Scouts gehen hinaus und verschaffen sich einen Überblick über das Gelände, damit sie gangbare Wege finden. Sie möchten wissen, was wirklich da ist – so genau wie möglich.

Sie bemühen sich um ein genaues Bild der Realität, sogar wenn dies unangenehm oder unbequem ist. Nicht eine Idee soll gewinnen oder verlieren, sondern sie möchten sehen was wirklich da ist. So ehrlich wie möglich.

In welcher Haltung blickt der Scout auf Informationen und Ideen?

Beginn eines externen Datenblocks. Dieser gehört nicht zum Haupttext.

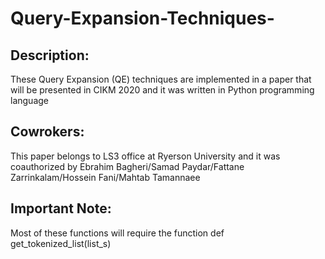 # Query-Expansion-Techniques-
## Description:
These Query Expansion (QE) techniques are implemented in a paper that will be presented in CIKM 2020 and it was written in Python programming language
## Cowrokers:
This paper belongs to LS3 office at Ryerson University and it was coauthorized by Ebrahim Bagheri/Samad Paydar/Fattane Zarrinkalam/Hossein Fani/Mahtab Tamannaee
## Important Note:
Most of these functions will require the function def get_tokenized_list(list_s)
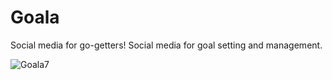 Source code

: # Goala
Social media for go-getters!
Social media for goal setting and management.

![Goala7](https://github.com/JasonXing1234/Goala/assets/113735814/28142402-09b6-4dac-97bd-39b80c1d0ee2)
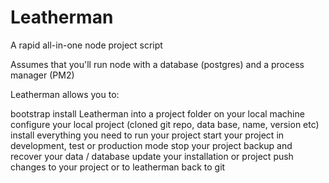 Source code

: # Leatherman
A rapid all-in-one node project script

Assumes that you'll run node with a database (postgres) and a process manager (PM2)

Leatherman allows you to:

bootstrap install Leatherman into a project folder on your local machine
configure your local project (cloned git repo, data base, name, version etc)
install everything you need to run your project
start your project in development, test or production mode
stop your project
backup and recover your data / database
update your installation or project
push changes to your project or to leatherman back to git

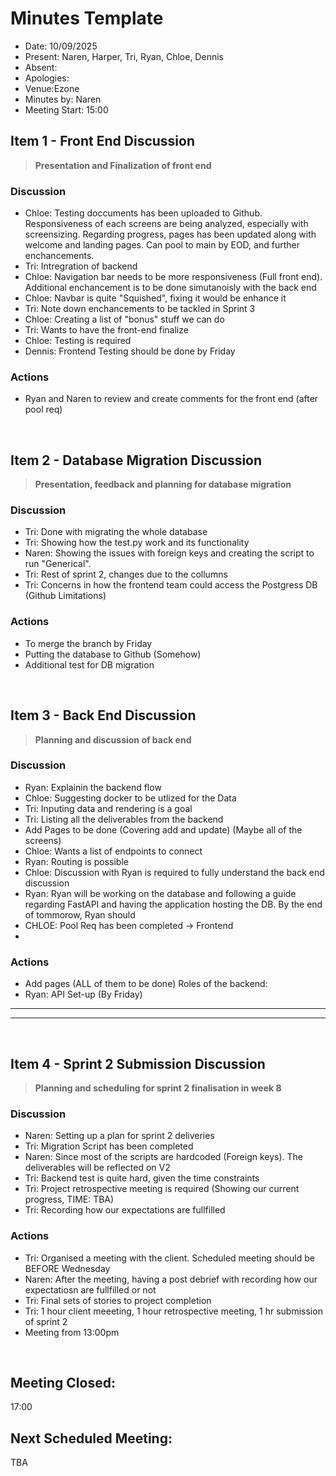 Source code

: # Minutes Template

- Date: 10/09/2025
- Present: Naren, Harper, Tri, Ryan, Chloe, Dennis
- Absent: 
- Apologies:
- Venue:Ezone
- Minutes by: Naren
- Meeting Start: 15:00

## Item 1 - Front End Discussion
> **Presentation and Finalization of front end**

### Discussion
 - Chloe: Testing doccuments has been uploaded to Github. Responsiveness of each screens are being analyzed, especially with screensizing. Regarding progress, pages has been updated along with welcome and landing pages. Can pool to main by EOD, and further enchancements.
 - Tri: Intregration of backend
 - Chloe: Navigation bar needs to be more responsiveness (Full front end). Additional enchancement is to be done simutanoisly with the back end
 - Chloe: Navbar is quite "Squished", fixing it would be enhance it 
 - Tri: Note down enchancements to be tackled in Sprint 3
 - Chloe: Creating a list of "bonus" stuff we can do
 - Tri: Wants to have the front-end finalize
 - Chloe: Testing is required
 - Dennis: Frontend Testing should be done by Friday

### Actions
 - Ryan and Naren to review and create comments for the front end (after pool req)
<br>

## Item 2 - Database Migration Discussion
> **Presentation, feedback and planning for database migration**

### Discussion
 -  Tri: Done with migrating the whole database
 -  Tri: Showing how the test.py work and its functionality
 -  Naren: Showing the issues with foreign keys and creating the script to run "Generical".
 -  Tri: Rest of sprint 2, changes due to the collumns
 -  Tri: Concerns in how the frontend team could access the Postgress DB (Github Limitations)

### Actions
 - To merge the branch by Friday
 - Putting the database to Github (Somehow)
 - Additional test for DB migration 
<br>

## Item 3 - Back End Discussion
> **Planning and discussion of back end**

### Discussion
 - Ryan: Explainin the backend flow
 - Chloe: Suggesting docker to be utlized for the Data
 - Tri: Inputing data and rendering is a goal
 - Tri: Listing all the deliverables from the backend
 - Add Pages to be done (Covering add and update) (Maybe all of the screens)
 - Chloe: Wants a list of endpoints to connect
 - Ryan: Routing is possible
 - Chloe: Discussion with Ryan is required to fully understand the back end discussion 
 - Ryan: Ryan will be working on the database and following a guide regarding FastAPI and having the application hosting the DB. By the end of tommorow, Ryan should
 - CHLOE: Pool Req has been completed -> Frontend 
 - 
### Actions
 - Add pages (ALL of them to be done)
Roles of the backend:
  - Ryan: API Set-up (By Friday)
  - ---------
  - ---------
<br>

## Item 4 - Sprint 2 Submission Discussion
> **Planning and scheduling for sprint 2 finalisation in week 8**

### Discussion
 - Naren: Setting up a plan for sprint 2 deliveries 
 - Tri: Migration Script has been completed
 - Naren: Since most of the scripts are hardcoded (Foreign keys). The deliverables will be reflected on V2 
 - Tri: Backend test is quite hard, given the time constraints
 - Tri: Project retrospective meeting is required  (Showing our current progress, TIME: TBA)
 - Tri: Recording how our expectations are fullfilled 
### Actions
 - Tri: Organised a meeting with the client. Scheduled meeting should be BEFORE Wednesday
 - Naren: After the meeting, having a post debrief with recording how our expectatiosn are fullfilled or not
 - Tri: Final sets of stories to project completion
 - Tri: 1 hour client meeeting, 1 hour retrospective meeting, 1 hr submission of sprint 2
 - Meeting from 13:00pm
<br>

## Meeting Closed:
17:00
## Next Scheduled Meeting:
TBA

1. Neugier. Freude daran, etwas Neues zu lernen. Dafür brennen, Schwieriges zu lösen. Es interessant finden, wenn Informationen auftauchen, die unserer Meinung widersprechen.

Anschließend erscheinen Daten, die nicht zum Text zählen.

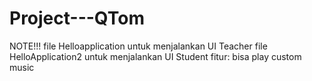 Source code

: # Project---QTom
NOTE!!!
file Helloapplication untuk menjalankan UI Teacher
file HelloApplication2 untuk menjalankan UI Student
fitur:
bisa play custom music
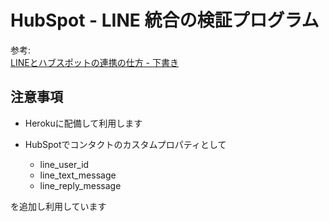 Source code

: # HubSpot - LINE 統合の検証プログラム

参考:  
[LINEとハブスポットの連携の仕方 - 下書き](https://blog.hubspot.jp/lineとハブスポットの連携の仕方?hs_preview=cBxBVPHJ-5623136782)

## 注意事項

- Herokuに配備して利用します
- HubSpotでコンタクトのカスタムプロパティとして

  - line_user_id
  - line_text_message
  - line_reply_message

を追加し利用しています
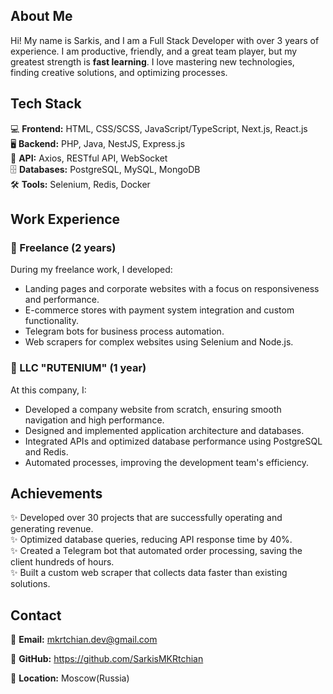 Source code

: ## About Me
Hi! My name is Sarkis, and I am a Full Stack Developer with over 3 years of experience. I am productive, friendly, and a great team player, but my greatest strength is **fast learning**. I love mastering new technologies, finding creative solutions, and optimizing processes.

## Tech Stack
💻 **Frontend:** HTML, CSS/SCSS, JavaScript/TypeScript, Next.js, React.js  
🖥 **Backend:** PHP, Java, NestJS, Express.js  
🔌 **API:** Axios, RESTful API, WebSocket  
🗄 **Databases:** PostgreSQL, MySQL, MongoDB  
🛠 **Tools:** Selenium, Redis, Docker  

## Work Experience
### 🚀 Freelance (2 years)
During my freelance work, I developed:
- Landing pages and corporate websites with a focus on responsiveness and performance.
- E-commerce stores with payment system integration and custom functionality.
- Telegram bots for business process automation.
- Web scrapers for complex websites using Selenium and Node.js.

### 🏢 LLC "RUTENIUM" (1 year)
At this company, I:
- Developed a company website from scratch, ensuring smooth navigation and high performance.
- Designed and implemented application architecture and databases.
- Integrated APIs and optimized database performance using PostgreSQL and Redis.
- Automated processes, improving the development team's efficiency.

## Achievements
✨ Developed over 30 projects that are successfully operating and generating revenue.  
✨ Optimized database queries, reducing API response time by 40%.  
✨ Created a Telegram bot that automated order processing, saving the client hundreds of hours.  
✨ Built a custom web scraper that collects data faster than existing solutions.  

## Contact
📩 **Email:** mkrtchian.dev@gmail.com 

🔗 **GitHub:** https://github.com/SarkisMKRtchian

📍 **Location:** Moscow(Russia)

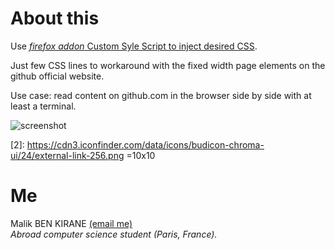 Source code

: # About this

Use [_firefox addon_ Custom Syle Script to inject desired CSS][1]. 

Just few CSS lines to workaround with the fixed width page elements on the
github official website.

Use case: read content on github.com in the browser side by side with at least a terminal.

![screenshot](https://imgur.com/QMnxaU4)

[1]: https://addons.mozilla.org/en-US/firefox/addon/custom-style-script/?src=search
[2]: https://cdn3.iconfinder.com/data/icons/budicon-chroma-ui/24/external-link-256.png =10x10

# Me

Malik BEN KIRANE
[(email me)](mailto:feeder.malikbenkirane@gmail.com)
<br>_Abroad computer science student (Paris, France)._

2. Offenheit: Es als eine Tugend ansehen, die eigenen Überzeugungen infrage zu stellen. Es als Stärke empfinden, die eigene Meinung ändern zu können.

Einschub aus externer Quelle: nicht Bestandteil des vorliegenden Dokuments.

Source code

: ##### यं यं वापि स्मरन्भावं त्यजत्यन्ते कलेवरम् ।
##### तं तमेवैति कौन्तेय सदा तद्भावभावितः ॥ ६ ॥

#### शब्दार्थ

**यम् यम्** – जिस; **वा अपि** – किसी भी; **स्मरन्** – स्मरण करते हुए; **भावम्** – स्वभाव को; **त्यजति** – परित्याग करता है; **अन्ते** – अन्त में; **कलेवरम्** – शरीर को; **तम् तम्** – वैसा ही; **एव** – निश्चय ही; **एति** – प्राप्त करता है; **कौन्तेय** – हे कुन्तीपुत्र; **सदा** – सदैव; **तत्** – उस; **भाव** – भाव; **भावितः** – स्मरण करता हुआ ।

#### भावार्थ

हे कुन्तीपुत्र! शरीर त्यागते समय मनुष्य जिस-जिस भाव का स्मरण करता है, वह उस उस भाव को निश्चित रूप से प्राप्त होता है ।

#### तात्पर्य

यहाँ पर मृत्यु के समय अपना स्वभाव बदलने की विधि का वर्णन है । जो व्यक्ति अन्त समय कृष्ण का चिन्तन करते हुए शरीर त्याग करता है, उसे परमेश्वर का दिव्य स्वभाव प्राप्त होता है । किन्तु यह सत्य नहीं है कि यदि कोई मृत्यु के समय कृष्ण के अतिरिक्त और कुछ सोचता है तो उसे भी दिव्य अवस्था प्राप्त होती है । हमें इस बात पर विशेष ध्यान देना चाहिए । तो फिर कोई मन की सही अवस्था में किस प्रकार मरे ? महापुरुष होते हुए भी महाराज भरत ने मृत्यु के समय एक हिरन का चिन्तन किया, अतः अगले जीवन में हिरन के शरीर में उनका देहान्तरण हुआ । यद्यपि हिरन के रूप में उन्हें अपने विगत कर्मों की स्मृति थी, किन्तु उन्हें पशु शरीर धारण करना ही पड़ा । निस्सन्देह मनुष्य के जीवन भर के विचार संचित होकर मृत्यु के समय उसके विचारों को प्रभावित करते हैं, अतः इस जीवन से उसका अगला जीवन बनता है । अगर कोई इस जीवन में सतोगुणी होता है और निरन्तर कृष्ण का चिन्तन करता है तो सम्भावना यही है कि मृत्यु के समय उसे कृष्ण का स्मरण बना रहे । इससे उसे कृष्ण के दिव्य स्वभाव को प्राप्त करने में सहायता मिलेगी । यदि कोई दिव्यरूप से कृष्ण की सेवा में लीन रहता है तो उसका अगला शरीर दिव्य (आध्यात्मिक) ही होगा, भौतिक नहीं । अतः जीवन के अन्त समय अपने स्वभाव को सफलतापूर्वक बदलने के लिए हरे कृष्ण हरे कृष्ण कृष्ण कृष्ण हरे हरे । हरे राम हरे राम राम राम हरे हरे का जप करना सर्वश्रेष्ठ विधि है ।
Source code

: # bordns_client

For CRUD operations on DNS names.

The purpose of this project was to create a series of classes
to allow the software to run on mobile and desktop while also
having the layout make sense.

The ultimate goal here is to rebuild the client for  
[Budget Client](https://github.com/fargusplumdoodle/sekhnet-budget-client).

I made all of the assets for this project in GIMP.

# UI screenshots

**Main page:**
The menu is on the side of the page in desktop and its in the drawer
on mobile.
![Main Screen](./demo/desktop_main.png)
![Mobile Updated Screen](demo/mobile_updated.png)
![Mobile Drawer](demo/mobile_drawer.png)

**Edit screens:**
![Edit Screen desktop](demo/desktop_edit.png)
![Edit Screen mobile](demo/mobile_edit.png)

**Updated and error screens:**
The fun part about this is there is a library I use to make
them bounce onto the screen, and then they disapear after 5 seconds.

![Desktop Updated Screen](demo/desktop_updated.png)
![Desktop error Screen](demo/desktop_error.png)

3. Selbstwertgefühl: Uns als Person wert schätzen, unabhängig davon, ob wir bei einem bestimmten Thema recht haben oder nicht.

Ich finde, es kann sich lohnen, sich im Alltag an den Scout zu erinnern. Mit dem Bild zu gehen, dass wir uns immer mal oben auf einem Baum einen Überblick über das Gelände verschaffen, mit Abstand und Ruhe.

 Was meinen Sie?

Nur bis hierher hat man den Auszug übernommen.